Haynes Storm damage.JPG

ROOF DESTRUCTION: A crew of Logansport Municipal Utilities workers repair power lines damaged by a roof that winds tore off the Haynes Automotive building at 813 Burlington Ave. Wednesday night. Bolin Construction cleaned up debris tossed into the street by the storm.

A storm that weakened before reaching Cass County Wednesday night still carried enough strength to rip off the roof of a business on Logansport’s south side and snap two utility poles north of town.

Haynes Automotive at 813 Burlington Ave. suffered the loss of most of its roof when the thunderstorm rolled through about 9:30 p.m.

Sheets of metal and lumber crashed into a utility pole near the business, knocking down another pole and knocking out power all the way to Deacon.

Owner Tom Haynes spent the first half of Thursday making vehicle repairs without computers or power tools.

“It’s like stepping back in time,” he said.

A Logansport Municipal Utilities crew restored power to the majority of its customers from Logansport to Deacon in an hour, but repairs to the area around Haynes Automotive took two crews about 15 hours.

“We stay out until everyone has their power again,” said LMU dispatcher Julie Truax. “When the repairs are made, then that’s when everyone gets to go home.”

Truax said LMU realized the inconvenience of the outages, but she said Mother Nature had utility crews working overtime as of late.

“The storms have just really been rough on us,” she said.

High winds apparently caused two utility poles on 150 North east of Logansport to break.

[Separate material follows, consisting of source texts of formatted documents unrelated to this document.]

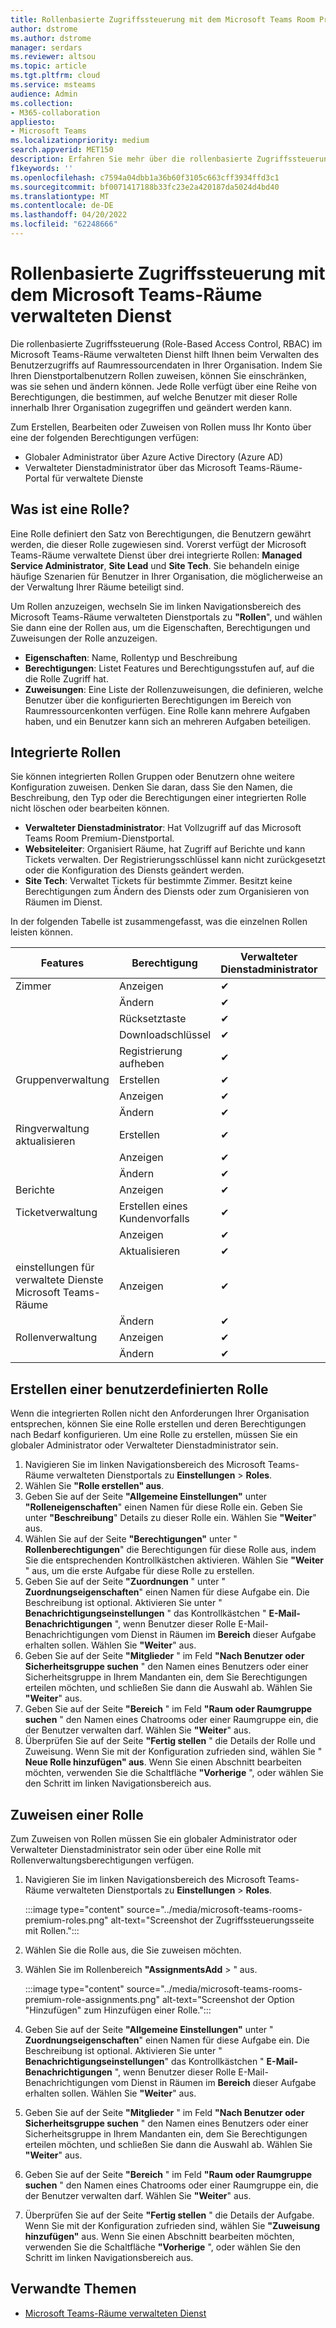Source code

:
 ```yaml
---
title: Rollenbasierte Zugriffssteuerung mit dem Microsoft Teams Room Premium-Dienst
author: dstrome
ms.author: dstrome
manager: serdars
ms.reviewer: altsou
ms.topic: article
ms.tgt.pltfrm: cloud
ms.service: msteams
audience: Admin
ms.collection:
- M365-collaboration
appliesto:
- Microsoft Teams
ms.localizationpriority: medium
search.appverid: MET150
description: Erfahren Sie mehr über die rollenbasierte Zugriffssteuerung mit dem Microsoft Teams-Räume verwalteten Dienst.
f1keywords: ''
ms.openlocfilehash: c7594a04dbb1a36b60f3105c663cff3934ffd3c1
ms.sourcegitcommit: bf0071417188b33fc23e2a420187da5024d4bd40
ms.translationtype: MT
ms.contentlocale: de-DE
ms.lasthandoff: 04/20/2022
ms.locfileid: "62248666"
---
```

# <a name="role-based-access-control-with-the-microsoft-teams-rooms-managed-service"></a>Rollenbasierte Zugriffssteuerung mit dem Microsoft Teams-Räume verwalteten Dienst

Die rollenbasierte Zugriffssteuerung (Role-Based Access Control, RBAC) im Microsoft Teams-Räume verwalteten Dienst hilft Ihnen beim Verwalten des Benutzerzugriffs auf Raumressourcendaten in Ihrer Organisation. Indem Sie Ihren Dienstportalbenutzern Rollen zuweisen, können Sie einschränken, was sie sehen und ändern können. Jede Rolle verfügt über eine Reihe von Berechtigungen, die bestimmen, auf welche Benutzer mit dieser Rolle innerhalb Ihrer Organisation zugegriffen und geändert werden kann.

Zum Erstellen, Bearbeiten oder Zuweisen von Rollen muss Ihr Konto über eine der folgenden Berechtigungen verfügen:

- Globaler Administrator über Azure Active Directory (Azure AD)
- Verwalteter Dienstadministrator über das Microsoft Teams-Räume-Portal für verwaltete Dienste

## <a name="what-is-a-role"></a>Was ist eine Rolle?

Eine Rolle definiert den Satz von Berechtigungen, die Benutzern gewährt werden, die dieser Rolle zugewiesen sind. Vorerst verfügt der Microsoft Teams-Räume verwaltete Dienst über drei integrierte Rollen: **Managed Service Administrator**, **Site Lead** und **Site Tech**. Sie behandeln einige häufige Szenarien für Benutzer in Ihrer Organisation, die möglicherweise an der Verwaltung Ihrer Räume beteiligt sind.

Um Rollen anzuzeigen, wechseln Sie im linken Navigationsbereich des Microsoft Teams-Räume verwalteten Dienstportals zu **"Rollen**", und wählen Sie dann eine der Rollen aus, um die Eigenschaften, Berechtigungen und Zuweisungen der Rolle anzuzeigen.  

- **Eigenschaften**: Name, Rollentyp und Beschreibung
- **Berechtigungen**: Listet Features und Berechtigungsstufen auf, auf die die Rolle Zugriff hat.
- **Zuweisungen**: Eine Liste der Rollenzuweisungen, die definieren, welche Benutzer über die konfigurierten Berechtigungen im Bereich von Raumressourcenkonten verfügen. Eine Rolle kann mehrere Aufgaben haben, und ein Benutzer kann sich an mehreren Aufgaben beteiligen.

## <a name="built-in-roles"></a>Integrierte Rollen

Sie können integrierten Rollen Gruppen oder Benutzern ohne weitere Konfiguration zuweisen. Denken Sie daran, dass Sie den Namen, die Beschreibung, den Typ oder die Berechtigungen einer integrierten Rolle nicht löschen oder bearbeiten können.

- **Verwalteter Dienstadministrator**: Hat Vollzugriff auf das Microsoft Teams Room Premium-Dienstportal.
- **Websiteleiter**: Organisiert Räume, hat Zugriff auf Berichte und kann Tickets verwalten. Der Registrierungsschlüssel kann nicht zurückgesetzt oder die Konfiguration des Diensts geändert werden.  
- **Site Tech**: Verwaltet Tickets für bestimmte Zimmer. Besitzt keine Berechtigungen zum Ändern des Diensts oder zum Organisieren von Räumen im Dienst.

In der folgenden Tabelle ist zusammengefasst, was die einzelnen Rollen leisten können.

|Features |Berechtigung |Verwalteter Dienstadministrator  |Websiteleiter  |Site Tech  |
|---------|---------|---------|---------|---------|
|Zimmer     |Anzeigen        |&#10004;           |&#10004;           |&#10004;  |
|    |Ändern         |&#10004;           |&#10004;           |&#10004; |
|    |Rücksetztaste         |&#10004;           |         ||
|    |Downloadschlüssel         |&#10004;           |&#10004;          |&#10004; |
|    |Registrierung aufheben         |&#10004;           |&#10004;           |&#10004; |
|Gruppenverwaltung   |Erstellen         |&#10004;           |           ||
|    |Anzeigen       |&#10004;          |&#10004;           ||
|    |Ändern         |&#10004;           |           ||
|Ringverwaltung aktualisieren    |Erstellen         |&#10004;           |           ||
|    |Anzeigen         |&#10004;           |           ||
|    |Ändern         |&#10004;           |           ||
|Berichte   |Anzeigen        |&#10004;           |&#10004;           ||
|Ticketverwaltung   |Erstellen eines Kundenvorfalls         |&#10004;           |&#10004;           |&#10004;  |
|    |Anzeigen         |&#10004;           |&#10004;           |&#10004;  |
|    |Aktualisieren         |&#10004;           |&#10004;           |&#10004;  |
|einstellungen für verwaltete Dienste Microsoft Teams-Räume    |Anzeigen         |&#10004;           |         ||
|    |Ändern        |&#10004;           |         ||
|Rollenverwaltung    |Anzeigen         |&#10004;           |         ||
|    |Ändern         |&#10004;           |         ||

## <a name="create-a-custom-role"></a>Erstellen einer benutzerdefinierten Rolle

Wenn die integrierten Rollen nicht den Anforderungen Ihrer Organisation entsprechen, können Sie eine Rolle erstellen und deren Berechtigungen nach Bedarf konfigurieren. Um eine Rolle zu erstellen, müssen Sie ein globaler Administrator oder Verwalteter Dienstadministrator sein. 

1. Navigieren Sie im linken Navigationsbereich des Microsoft Teams-Räume verwalteten Dienstportals zu **Einstellungen** >  **Roles**.
2. Wählen Sie **"Rolle erstellen" aus**.
3. Geben Sie auf der Seite **"Allgemeine Einstellungen"** unter **"Rolleneigenschaften**" einen Namen für diese Rolle ein. Geben Sie unter **"Beschreibung**" Details zu dieser Rolle ein. Wählen Sie **"Weiter**" aus.
4. Wählen Sie auf der Seite **"Berechtigungen"** unter " **Rollenberechtigungen**" die Berechtigungen für diese Rolle aus, indem Sie die entsprechenden Kontrollkästchen aktivieren. Wählen Sie **"Weiter** " aus, um die erste Aufgabe für diese Rolle zu erstellen.
5. Geben Sie auf der Seite **"Zuordnungen** " unter " **Zuordnungseigenschaften**" einen Namen für diese Aufgabe ein. Die Beschreibung ist optional. Aktivieren Sie unter " **Benachrichtigungseinstellungen** " das Kontrollkästchen " **E-Mail-Benachrichtigungen** ", wenn Benutzer dieser Rolle E-Mail-Benachrichtigungen vom Dienst in Räumen im **Bereich** dieser Aufgabe erhalten sollen. Wählen Sie **"Weiter**" aus.
6. Geben Sie auf der Seite **"Mitglieder** " im Feld **"Nach Benutzer oder Sicherheitsgruppe suchen** " den Namen eines Benutzers oder einer Sicherheitsgruppe in Ihrem Mandanten ein, dem Sie Berechtigungen erteilen möchten, und schließen Sie dann die Auswahl ab. Wählen Sie **"Weiter**" aus. 
7. Geben Sie auf der Seite **"Bereich** " im Feld **"Raum oder Raumgruppe suchen** " den Namen eines Chatrooms oder einer Raumgruppe ein, die der Benutzer verwalten darf. Wählen Sie **"Weiter**" aus.
8. Überprüfen Sie auf der Seite **"Fertig stellen** " die Details der Rolle und Zuweisung. Wenn Sie mit der Konfiguration zufrieden sind, wählen Sie " **Neue Rolle hinzufügen" aus**. Wenn Sie einen Abschnitt bearbeiten möchten, verwenden Sie die Schaltfläche **"Vorherige** ", oder wählen Sie den Schritt im linken Navigationsbereich aus.  

## <a name="assign-a-role"></a>Zuweisen einer Rolle

Zum Zuweisen von Rollen müssen Sie ein globaler Administrator oder Verwalteter Dienstadministrator sein oder über eine Rolle mit Rollenverwaltungsberechtigungen verfügen.

1. Navigieren Sie im linken Navigationsbereich des Microsoft Teams-Räume verwalteten Dienstportals zu **Einstellungen** >  **Roles**.

    :::image type="content" source="../media/microsoft-teams-rooms-premium-roles.png" alt-text="Screenshot der Zugriffssteuerungsseite mit Rollen.":::

2. Wählen Sie die Rolle aus, die Sie zuweisen möchten.
3. Wählen Sie im Rollenbereich **"AssignmentsAdd** > " aus.

    :::image type="content" source="../media/microsoft-teams-rooms-premium-role-assignments.png" alt-text="Screenshot der Option &quot;Hinzufügen&quot; zum Hinzufügen einer Rolle.":::

4. Geben Sie auf der Seite **"Allgemeine Einstellungen"** unter " **Zuordnungseigenschaften**" einen Namen für diese Aufgabe ein. Die Beschreibung ist optional. Aktivieren Sie unter " **Benachrichtigungseinstellungen**" das Kontrollkästchen " **E-Mail-Benachrichtigungen** ", wenn Benutzer dieser Rolle E-Mail-Benachrichtigungen vom Dienst in Räumen im **Bereich** dieser Aufgabe erhalten sollen. Wählen Sie **"Weiter**" aus. 
5. Geben Sie auf der Seite **"Mitglieder** " im Feld **"Nach Benutzer oder Sicherheitsgruppe suchen** " den Namen eines Benutzers oder einer Sicherheitsgruppe in Ihrem Mandanten ein, dem Sie Berechtigungen erteilen möchten, und schließen Sie dann die Auswahl ab. Wählen Sie **"Weiter**" aus. 
6. Geben Sie auf der Seite **"Bereich** " im Feld **"Raum oder Raumgruppe suchen** " den Namen eines Chatrooms oder einer Raumgruppe ein, die der Benutzer verwalten darf. Wählen Sie **"Weiter**" aus.
7. Überprüfen Sie auf der Seite **"Fertig stellen** " die Details der Aufgabe. Wenn Sie mit der Konfiguration zufrieden sind, wählen Sie **"Zuweisung hinzufügen"** aus. Wenn Sie einen Abschnitt bearbeiten möchten, verwenden Sie die Schaltfläche **"Vorherige** ", oder wählen Sie den Schritt im linken Navigationsbereich aus.  

## <a name="related-topics"></a>Verwandte Themen

- [Microsoft Teams-Räume verwalteten Dienst](microsoft-teams-rooms-premium.md)

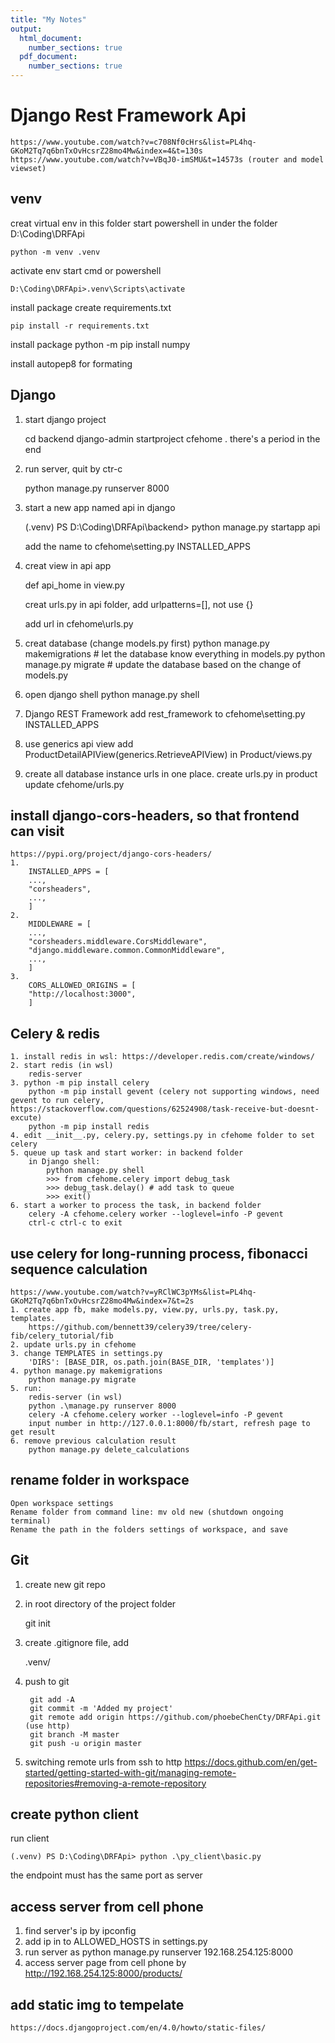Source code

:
 ```yaml
---
title: "My Notes"
output:
  html_document:
    number_sections: true
  pdf_document:
    number_sections: true
---
```


# Django Rest Framework Api
    https://www.youtube.com/watch?v=c708Nf0cHrs&list=PL4hq-GKoM2Tq7q6bnTxOvHcsrZ28mo4Mw&index=4&t=130s
    https://www.youtube.com/watch?v=VBqJ0-imSMU&t=14573s (router and model viewset)

## venv 
creat virtual env in this folder
start powershell in under the folder D:\Coding\DRFApi

    python -m venv .venv

activate env
start cmd or powershell

    D:\Coding\DRFApi>.venv\Scripts\activate

install package
create requirements.txt

    pip install -r requirements.txt

install package
    python -m pip install numpy

install autopep8 for formating

## Django
1. start django project

    cd backend
    django-admin startproject cfehome .
    there's a period in the end

2. run server, quit by ctr-c

    python manage.py runserver 8000

3. start a new app named api in django

    (.venv) PS D:\Coding\DRFApi\backend> python manage.py startapp api

    add the name to cfehome\setting.py INSTALLED_APPS
    
4. creat view in api app

    def api_home in view.py
    
    creat urls.py in api folder, add urlpatterns=[], not use {}

    add url in cfehome\urls.py

5. creat database (change models.py first)
    python manage.py makemigrations # let the database know everything in models.py
    python manage.py migrate # update the database based on the change of models.py

6. open django shell
    python manage.py shell

7. Django REST Framework
    add rest_framework to cfehome\setting.py INSTALLED_APPS

8. use generics api view
    add ProductDetailAPIView(generics.RetrieveAPIView) in Product/views.py

9. create all database instance urls in one place.
    create urls.py in product
    update cfehome/urls.py

## install django-cors-headers, so that frontend can visit
    https://pypi.org/project/django-cors-headers/
    1. 
        INSTALLED_APPS = [
        ...,
        "corsheaders",
        ...,
        ]
    2. 
        MIDDLEWARE = [
        ...,
        "corsheaders.middleware.CorsMiddleware",
        "django.middleware.common.CommonMiddleware",
        ...,
        ]
    3. 
        CORS_ALLOWED_ORIGINS = [
        "http://localhost:3000",
        ]

## Celery & redis
    1. install redis in wsl: https://developer.redis.com/create/windows/
    2. start redis (in wsl)
        redis-server
    3. python -m pip install celery
        python -m pip install gevent (celery not supporting windows, need gevent to run celery, https://stackoverflow.com/questions/62524908/task-receive-but-doesnt-excute)
        python -m pip install redis
    4. edit __init__.py, celery.py, settings.py in cfehome folder to set celery
    5. queue up task and start worker: in backend folder
        in Django shell:
            python manage.py shell
            >>> from cfehome.celery import debug_task
            >>> debug_task.delay() # add task to queue
            >>> exit()
    6. start a worker to process the task, in backend folder
        celery -A cfehome.celery worker --loglevel=info -P gevent
        ctrl-c ctrl-c to exit 

## use celery for long-running process, fibonacci sequence calculation
    https://www.youtube.com/watch?v=yRClWC3pYMs&list=PL4hq-GKoM2Tq7q6bnTxOvHcsrZ28mo4Mw&index=7&t=2s
    1. create app fb, make models.py, view.py, urls.py, task.py, templates. 
        https://github.com/bennett39/celery39/tree/celery-fib/celery_tutorial/fib
    2. update urls.py in cfehome
    3. change TEMPLATES in settings.py
        'DIRS': [BASE_DIR, os.path.join(BASE_DIR, 'templates')]
    4. python manage.py makemigrations
        python manage.py migrate
    5. run:
        redis-server (in wsl)
        python .\manage.py runserver 8000
        celery -A cfehome.celery worker --loglevel=info -P gevent
        input number in http://127.0.0.1:8000/fb/start, refresh page to get result
    6. remove previous calculation result
        python manage.py delete_calculations


    
## rename folder in workspace

    Open workspace settings
    Rename folder from command line: mv old new (shutdown ongoing terminal)
    Rename the path in the folders settings of workspace, and save

## Git
1. create new git repo
2. in root directory of the project folder
    
    git init
3. create .gitignore file, add 

    .venv/
4. push to git

        git add -A
        git commit -m 'Added my project'
        git remote add origin https://github.com/phoebeChenCty/DRFApi.git (use http)
        git branch -M master
        git push -u origin master
5. switching remote urls from ssh to http
https://docs.github.com/en/get-started/getting-started-with-git/managing-remote-repositories#removing-a-remote-repository

## create python client
run client

    (.venv) PS D:\Coding\DRFApi> python .\py_client\basic.py

the endpoint must has the same port as server

## access server from cell phone
1. find server's ip by 
    ipconfig
2. add ip in to ALLOWED_HOSTS in settings.py
3. run server as
    python manage.py runserver 192.168.254.125:8000
3. access server page from cell phone by http://192.168.254.125:8000/products/

## add static img to tempelate
    https://docs.djangoproject.com/en/4.0/howto/static-files/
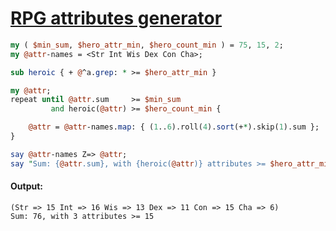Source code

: [1]: https://rosettacode.org/wiki/RPG_attributes_generator

# [RPG attributes generator][1]



```perl
my ( $min_sum, $hero_attr_min, $hero_count_min ) = 75, 15, 2;
my @attr-names = <Str Int Wis Dex Con Cha>;

sub heroic { + @^a.grep: * >= $hero_attr_min }

my @attr;
repeat until @attr.sum     >= $min_sum
         and heroic(@attr) >= $hero_count_min {

    @attr = @attr-names.map: { (1..6).roll(4).sort(+*).skip(1).sum };
}

say @attr-names Z=> @attr;
say "Sum: {@attr.sum}, with {heroic(@attr)} attributes >= $hero_attr_min";
```

#### Output:
```
(Str => 15 Int => 16 Wis => 13 Dex => 11 Con => 15 Cha => 6)
Sum: 76, with 3 attributes >= 15
```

Truax said no trees fell on the lines.

Emergency Management Agency director Alvin Beckman surveyed damage throughout Cass County. The storm knocked down multiple trees, some of which blocked county roads. A section of tree landed on the old Masonic Lodge next to the Twelve Mile post office but did not cause significant damage, he said.

The top wind speed recorded Wednesday night measured 42 mph at the EMA office on Ind. 17 north of Logansport. The gust came in well below the winds of more than 70 mph forecast for this area.

EMA staff made up sandbags as a precaution in case the forecast of up to three inches of rain on already saturated ground proved accurate. Beckman said fortunately they avoided the need for sandbags because less than a half inch of rain fell Wednesday night.

Northern Indiana received the brunt of the storm.

According to The Associated Press, the National Weather Service said two tornados hit a areas near Wakarusa and Goshen. A third tornado was reported in Warsaw.

Officials reported buildings damaged by wind and falling trees from Hammond to Fort Wayne. As of Thursday morning, some 40,000 homes and businesses were without power, with large outages in the South Bend, Goshen and LaPorte areas.

Haynes said rain poured into his business Wednesday night. He covered items such as computers and paperwork with sheets of plastic. He also had the unpleasant experience of telling a first-time customer about a car that was smashed by the falling roof.

Throughout the interruption to his 19-year-old business, Haynes maintained a positive attitude.

“If this is the worst thing that happens, I’ll be all right,” he said. “This is cake. This is something that can be fixed.”